■ Task description
Which lines in the records below contain the word "span"? Return each of them.

■ Material for this exercise
··········

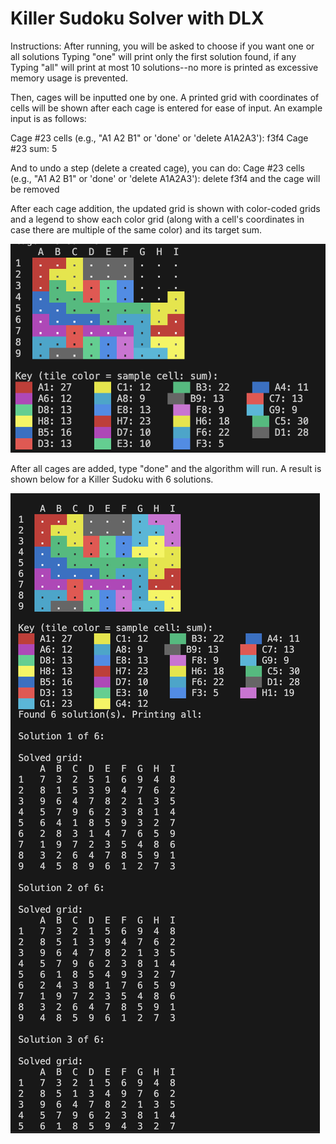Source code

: # Killer Sudoku Solver with DLX

Instructions:
After running, you will be asked to choose if you want one or all solutions
Typing "one" will print only the first solution found, if any
Typing "all" will print at most 10 solutions--no more is printed as excessive memory usage is prevented.

Then, cages will be inputted one by one.
A printed grid with coordinates of cells will be shown after each cage is entered for ease of input.
An example input is as follows:

Cage #23 cells (e.g., "A1 A2 B1" or 'done' or 'delete A1A2A3'): f3f4
Cage #23 sum: 5

And to undo a step (delete a created cage), you can do:
Cage #23 cells (e.g., "A1 A2 B1" or 'done' or 'delete A1A2A3'): delete f3f4
and the cage will be removed

After each cage addition, the updated grid is shown with color-coded grids and a legend to show each color grid (along with a cell's coordinates in case there are multiple of the same color) and its target sum.

![alt text](<Screenshot 2025-08-20 at 14.46.26.png>)

After all cages are added, type "done" and the algorithm will run. A result is shown below for a Killer Sudoku with 6 solutions.

![alt text](<Screenshot 2025-08-20 at 11.23.02.png>)
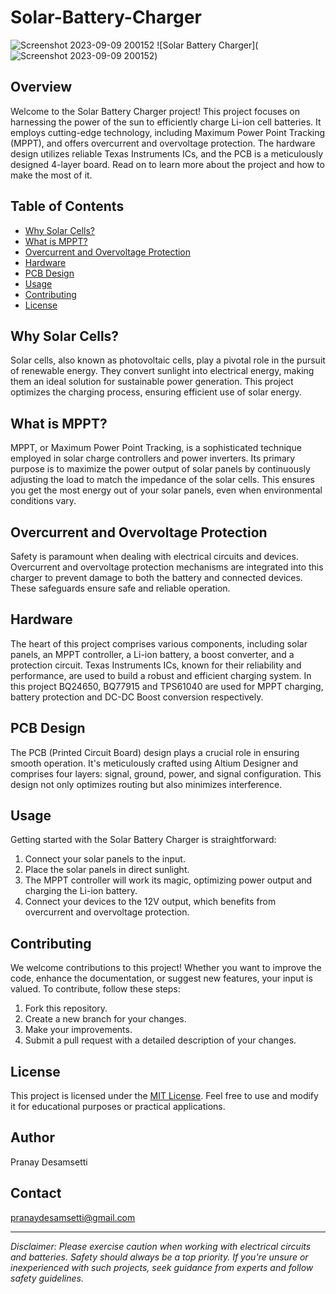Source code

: # Solar-Battery-Charger

![Screenshot 2023-09-09 200152](https://github.com/PranayDesamsetti/Solar-Battery-Charger/assets/126604281/3e01a2cb-e83b-4b3f-9b05-e04859f19e12)
![Solar Battery Charger](![Screenshot 2023-09-09 200152](https://github.com/PranayDesamsetti/Solar-Battery-Charger/assets/126604281/3e01a2cb-e83b-4b3f-9b05-e04859f19e12))

## Overview

Welcome to the Solar Battery Charger project! This project focuses on harnessing the power of the sun to efficiently charge Li-ion cell batteries. It employs cutting-edge technology, including Maximum Power Point Tracking (MPPT), and offers overcurrent and overvoltage protection. The hardware design utilizes reliable Texas Instruments ICs, and the PCB is a meticulously designed 4-layer board. Read on to learn more about the project and how to make the most of it.

## Table of Contents

- [Why Solar Cells?](#why-solar-cells)
- [What is MPPT?](#what-is-mppt)
- [Overcurrent and Overvoltage Protection](#overcurrent-and-overvoltage-protection)
- [Hardware](#hardware)
- [PCB Design](#pcb-design)
- [Usage](#usage)
- [Contributing](#contributing)
- [License](#license)

## Why Solar Cells?

Solar cells, also known as photovoltaic cells, play a pivotal role in the pursuit of renewable energy. They convert sunlight into electrical energy, making them an ideal solution for sustainable power generation. This project optimizes the charging process, ensuring efficient use of solar energy.

## What is MPPT?

MPPT, or Maximum Power Point Tracking, is a sophisticated technique employed in solar charge controllers and power inverters. Its primary purpose is to maximize the power output of solar panels by continuously adjusting the load to match the impedance of the solar cells. This ensures you get the most energy out of your solar panels, even when environmental conditions vary.

## Overcurrent and Overvoltage Protection

Safety is paramount when dealing with electrical circuits and devices. Overcurrent and overvoltage protection mechanisms are integrated into this charger to prevent damage to both the battery and connected devices. These safeguards ensure safe and reliable operation.

## Hardware

The heart of this project comprises various components, including solar panels, an MPPT controller, a Li-ion battery, a boost converter, and a protection circuit. Texas Instruments ICs, known for their reliability and performance, are used to build a robust and efficient charging system. In this project BQ24650, BQ77915 and TPS61040 are used for MPPT charging, battery protection and DC-DC Boost conversion respectively.

## PCB Design

The PCB (Printed Circuit Board) design plays a crucial role in ensuring smooth operation. It's meticulously crafted using Altium Designer and comprises four layers: signal, ground, power, and signal configuration. This design not only optimizes routing but also minimizes interference.

## Usage

Getting started with the Solar Battery Charger is straightforward:

1. Connect your solar panels to the input.
2. Place the solar panels in direct sunlight.
3. The MPPT controller will work its magic, optimizing power output and charging the Li-ion battery.
4. Connect your devices to the 12V output, which benefits from overcurrent and overvoltage protection.

## Contributing

We welcome contributions to this project! Whether you want to improve the code, enhance the documentation, or suggest new features, your input is valued. To contribute, follow these steps:

1. Fork this repository.
2. Create a new branch for your changes.
3. Make your improvements.
4. Submit a pull request with a detailed description of your changes.

## License

This project is licensed under the [MIT License](LICENSE). Feel free to use and modify it for educational purposes or practical applications.

## Author
Pranay Desamsetti

## Contact
pranaydesamsetti@gmail.com 

---

*Disclaimer: Please exercise caution when working with electrical circuits and batteries. Safety should always be a top priority. If you're unsure or inexperienced with such projects, seek guidance from experts and follow safety guidelines.*

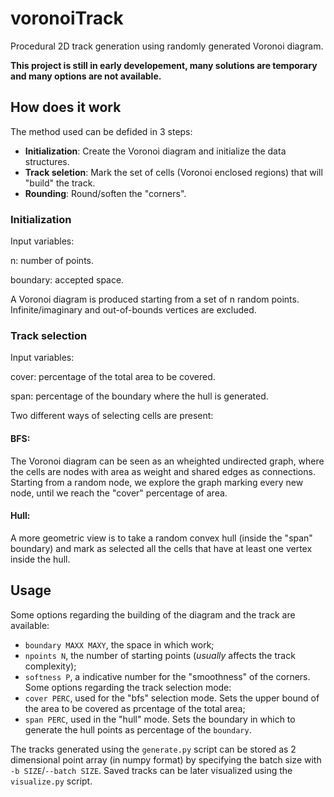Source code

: # voronoiTrack
Procedural 2D track generation using randomly generated Voronoi diagram.

**This project is still in early developement, many solutions are temporary and many options are not available.**

## How does it work
The method used can be defided in 3 steps:
- **Initialization**: Create the Voronoi diagram and initialize the data structures.
- **Track seletion**: Mark the set of cells (Voronoi enclosed regions) that will "build" the track.
- **Rounding**: Round/soften the "corners".

### Initialization
Input variables:

n: number of points.

boundary: accepted space.

A Voronoi diagram is produced starting from a set of n random points. Infinite/imaginary and out-of-bounds vertices are excluded.

### Track selection
Input variables:

cover: percentage of the total area to be covered.

span: percentage of the boundary where the hull is generated.

Two different ways of selecting cells are present:
#### BFS: 
The Voronoi diagram can be seen as an wheighted undirected graph, where the cells are nodes with area as weight and shared edges as connections. Starting from a random node, we explore the graph marking every new node, until we reach the "cover" percentage of area.

#### Hull:
A more geometric view is to take a random convex hull (inside the "span" boundary) and mark as selected all the cells that have at least one vertex inside the hull.

## Usage
Some options regarding the building of the diagram and the track are available:
- `boundary MAXX MAXY`, the space in which work;
- `npoints N`, the number of starting points (*usually* affects the track complexity);
- `softness P`, a indicative number for the "smoothness" of the corners.
Some options regarding the track selection mode:
- `cover PERC`, used for the "bfs" selection mode. Sets the upper bound of the area to be covered as prcentage of the total area;
- `span PERC`, used in the "hull" mode. Sets the boundary in which to generate the hull points as percentage of the `boundary`.

The tracks generated using the `generate.py` script can be stored as 2 dimensional point array (in numpy format) by specifying the batch size with `-b SIZE`/`--batch SIZE`.
Saved tracks can be later visualized using the `visualize.py` script.

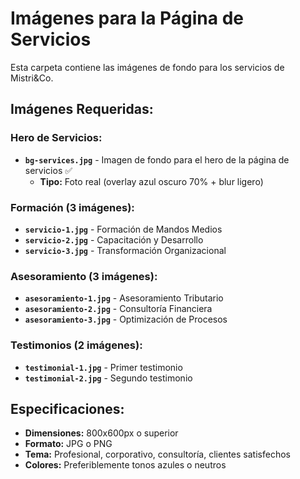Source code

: # Imágenes para la Página de Servicios

Esta carpeta contiene las imágenes de fondo para los servicios de Mistri&Co.

## Imágenes Requeridas:

### Hero de Servicios:
- **`bg-services.jpg`** - Imagen de fondo para el hero de la página de servicios ✅
  - **Tipo:** Foto real (overlay azul oscuro 70% + blur ligero)

### Formación (3 imágenes):
- **`servicio-1.jpg`** - Formación de Mandos Medios
- **`servicio-2.jpg`** - Capacitación y Desarrollo  
- **`servicio-3.jpg`** - Transformación Organizacional

### Asesoramiento (3 imágenes):
- **`asesoramiento-1.jpg`** - Asesoramiento Tributario
- **`asesoramiento-2.jpg`** - Consultoría Financiera
- **`asesoramiento-3.jpg`** - Optimización de Procesos

### Testimonios (2 imágenes):
- **`testimonial-1.jpg`** - Primer testimonio
- **`testimonial-2.jpg`** - Segundo testimonio

## Especificaciones:
- **Dimensiones:** 800x600px o superior
- **Formato:** JPG o PNG
- **Tema:** Profesional, corporativo, consultoría, clientes satisfechos
- **Colores:** Preferiblemente tonos azules o neutros
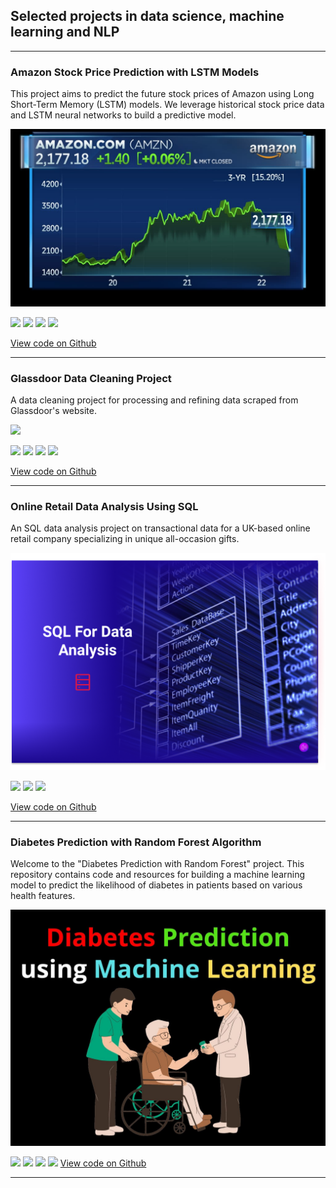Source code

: ## Selected projects in data science, machine learning and NLP

---

### Amazon Stock Price Prediction with LSTM Models

This project aims to predict the future stock prices of Amazon using Long Short-Term Memory (LSTM) models. We leverage historical stock price data and LSTM neural networks to build a predictive model.

<img src="images/Amazon.jpg?raw=true" />

[![](https://img.shields.io/badge/Python-white?logo=Python)](#) [![](https://img.shields.io/badge/Jupyter-white?logo=Jupyter)](#) [![](https://img.shields.io/badge/PyTorch-white?logo=pytorch)](#) [![](https://img.shields.io/badge/numpy-white)](#)

[View code on Github](https://github.com/vishwanathpoojary4/Amazon-stock.git)

---

### Glassdoor Data Cleaning Project

A data cleaning project for processing and refining data scraped from Glassdoor's website.

<img src="images/mobility.png?raw=true" />

[![](https://img.shields.io/badge/Python-white?logo=Python)](#) [![](https://img.shields.io/badge/Jupyter-white?logo=Jupyter)](#) [![](https://img.shields.io/badge/pandas-blue)](#) [![](https://img.shields.io/badge/numpy-white)](#)

[View code on Github](https://github.com/vishwanathpoojary4/Data-Cleaning.git)

---

### Online Retail Data Analysis Using SQL

An SQL data analysis project on transactional data for a UK-based online retail company specializing in unique all-occasion gifts. 

<img src="images/Sql.png?raw=true" />

[![](https://img.shields.io/badge/sql-blue)](#) [![](https://img.shields.io/badge/noteable-blue)](#) [![](https://img.shields.io/badge/RDBMS-blue)](#) 

[View code on Github](https://github.com/vishwanathpoojary4/SQL-Online-Retail.git)

---

### Diabetes Prediction with Random Forest Algorithm

Welcome to the "Diabetes Prediction with Random Forest" project. This repository contains code and resources for building a machine learning model to predict the likelihood of diabetes in patients based on various health features.

<img src="images/diabetesi.jpg?raw=true" />

[![](https://img.shields.io/badge/Python-white?logo=Python)](#) [![](https://img.shields.io/badge/Jupyter-white?logo=Jupyter)](#) [![](https://img.shields.io/badge/pandas-blue)](#) [![](https://img.shields.io/badge/numpy-white)](#) 
[View code on Github](https://github.com/vishwanathpoojary4/Diabetes-Prediction-Analysis.git)

---




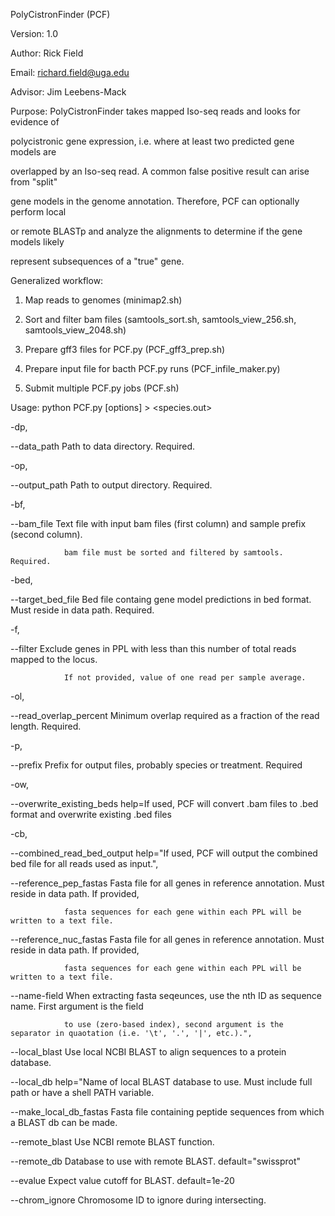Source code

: PolyCistronFinder (PCF)

Version: 1.0

Author: Rick Field

Email: richard.field@uga.edu

Advisor: Jim Leebens-Mack


Purpose: PolyCistronFinder takes mapped Iso-seq reads and looks for evidence of

polycistronic gene expression, i.e. where at least two predicted gene models are 

overlapped by an Iso-seq read. A common false positive result can arise from "split" 

gene models in the genome annotation. Therefore, PCF can optionally perform local 

or remote BLASTp and analyze the alignments to determine if the gene models likely 

represent subsequences of a "true" gene.


Generalized workflow:

1. Map reads to genomes (minimap2.sh)

2. Sort and filter bam files (samtools_sort.sh, samtools_view_256.sh, samtools_view_2048.sh)

3. Prepare gff3 files for PCF.py (PCF_gff3_prep.sh)

4. Prepare input file for bacth PCF.py runs (PCF_infile_maker.py)

5. Submit multiple PCF.py jobs (PCF.sh)


Usage: python PCF.py [options] > <species.out>

-dp,

--data_path			Path to data directory. Required.	

-op,

--output_path			Path to output directory. Required.

-bf, 

--bam_file			Text file with input bam files (first column) and sample prefix (second column). 

				bam file must be sorted and filtered by samtools. Required.

-bed, 

--target_bed_file		Bed file containg gene model predictions in bed format. Must reside in data path. Required.

-f, 

--filter			Exclude genes in PPL with less than this number of total reads mapped to the locus. 

				If not provided, value of one read per sample average.

-ol, 

--read_overlap_percent		Minimum overlap required as a fraction of the read length. Required.

-p, 

--prefix			Prefix for output files, probably species or treatment. Required

-ow, 

--overwrite_existing_beds	help=If used, PCF will convert .bam files to .bed format and overwrite existing .bed files

-cb, 

--combined_read_bed_output	help="If used, PCF will output the combined bed file for all reads used as input.",

--reference_pep_fastas		Fasta file for all genes in reference annotation. Must reside in data path. If provided, 

				fasta sequences for each gene within each PPL will be written to a text file.

--reference_nuc_fastas		Fasta file for all genes in reference annotation. Must reside in data path. If provided, 

				fasta sequences for each gene within each PPL will be written to a text file.

--name-field			When extracting fasta seqeunces, use the nth ID as sequence name. First argument is the field 

				to use (zero-based index), second argument is the separator in quaotation (i.e. '\t', '.', '|', etc.).",

--local_blast			Use local NCBI BLAST to align sequences to a protein database.

--local_db			help="Name of local BLAST database to use. Must include full path or have a shell PATH variable.

--make_local_db_fastas		Fasta file containing peptide sequences from which a BLAST db can be made.

--remote_blast			Use NCBI remote BLAST function.

--remote_db			Database to use with remote BLAST. default="swissprot"

--evalue			Expect value cutoff for BLAST. default=1e-20

--chrom_ignore			Chromosome ID to ignore during intersecting.
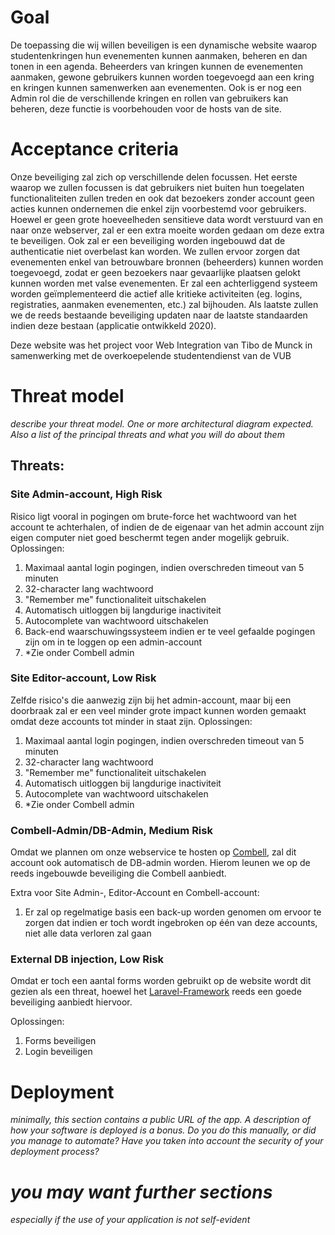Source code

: # Goal
De toepassing die wij willen beveiligen is een dynamische website waarop studentenkringen hun evenementen kunnen aanmaken, beheren en dan tonen in een agenda. Beheerders van kringen kunnen de evenementen aanmaken, gewone gebruikers kunnen worden toegevoegd aan een kring en kringen kunnen samenwerken aan evenementen. Ook is er nog een Admin rol die de verschillende kringen en rollen van gebruikers kan beheren, deze functie is voorbehouden voor de hosts van de site.
# Acceptance criteria
Onze beveiliging zal zich op verschillende delen focussen. Het eerste waarop we zullen focussen is dat gebruikers niet buiten hun toegelaten functionaliteiten zullen treden en ook dat bezoekers zonder account geen acties kunnen ondernemen die enkel zijn voorbestemd voor gebruikers. Hoewel er geen grote hoeveelheden sensitieve data wordt verstuurd van en naar onze webserver, zal er een extra moeite worden gedaan om deze extra te beveiligen. Ook zal er een beveiliging worden ingebouwd dat de authenticatie niet overbelast kan worden. We zullen ervoor zorgen dat evenementen enkel van betrouwbare bronnen (beheerders) kunnen worden toegevoegd, zodat er geen bezoekers naar gevaarlijke plaatsen gelokt kunnen worden met valse evenementen. Er zal een achterliggend systeem worden geïmplementeerd die actief alle kritieke activiteiten (eg. logins, registraties, aanmaken evenementen, etc.) zal bijhouden. Als laatste zullen we de reeds bestaande beveiliging updaten naar de laatste standaarden indien deze bestaan (applicatie ontwikkeld 2020).

Deze website was het project voor Web Integration van Tibo de Munck in samenwerking met de overkoepelende studentendienst van de VUB

# Threat model
*describe your threat model. One or more architectural diagram expected. Also a list of the principal threats and what you will do about them*

## Threats:

### Site Admin-account, High Risk
Risico ligt vooral in pogingen om brute-force het wachtwoord van het account te achterhalen, of indien de de eigenaar van het admin account zijn eigen computer niet goed beschermt tegen ander mogelijk gebruik.
Oplossingen:
1. Maximaal aantal login pogingen, indien overschreden timeout van 5 minuten
2. 32-character lang wachtwoord
3. "Remember me" functionaliteit uitschakelen
4. Automatisch uitloggen bij langdurige inactiviteit
5. Autocomplete van wachtwoord uitschakelen
6. Back-end waarschuwingssysteem indien er te veel gefaalde pogingen zijn om in te loggen op een admin-account
7. *Zie onder Combell admin

### Site Editor-account, Low Risk
Zelfde risico's die aanwezig zijn bij het admin-account, maar bij een doorbraak zal er een veel minder grote impact kunnen worden gemaakt omdat deze accounts tot minder in staat zijn.
Oplossingen:
1. Maximaal aantal login pogingen, indien overschreden timeout van 5 minuten
2. 32-character lang wachtwoord
3. "Remember me" functionaliteit uitschakelen
4. Automatisch uitloggen bij langdurige inactiviteit
5. Autocomplete van wachtwoord uitschakelen
6. *Zie onder Combell admin

### Combell-Admin/DB-Admin, Medium Risk
Omdat we plannen om onze webservice te hosten op [Combell](https://www.combell.com/en/), zal dit account ook automatisch de DB-admin worden. Hierom leunen we op de reeds ingebouwde beveiliging die Combell aanbiedt.

Extra voor Site Admin-, Editor-Account en Combell-account:
1. Er zal op regelmatige basis een back-up worden genomen om ervoor te zorgen dat indien er toch wordt ingebroken op één van deze accounts, niet alle data verloren zal gaan

### External DB injection, Low Risk
Omdat er toch een aantal forms worden gebruikt op de website wordt dit gezien als een threat, hoewel het [Laravel-Framework](https://laravel.com/) reeds een goede beveiliging aanbiedt hiervoor.

Oplossingen:
1. Forms beveiligen
2. Login beveiligen

# Deployment
*minimally, this section contains a public URL of the app. A description of how your software is deployed is a bonus. Do you do this manually, or did you manage to automate? Have you taken into account the security of your deployment process?*
# *you may want further sections*
*especially if the use of your application is not self-evident*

··········

■ Response
span: percentage of the boundary where the hull is generated.
A more geometric view is to take a random convex hull (inside the "span" boundary) and mark as selected all the cells that have at least one vertex inside the hull.
- `span PERC`, used in the "hull" mode. Sets the boundary in which to generate the hull points as percentage of the `boundary`.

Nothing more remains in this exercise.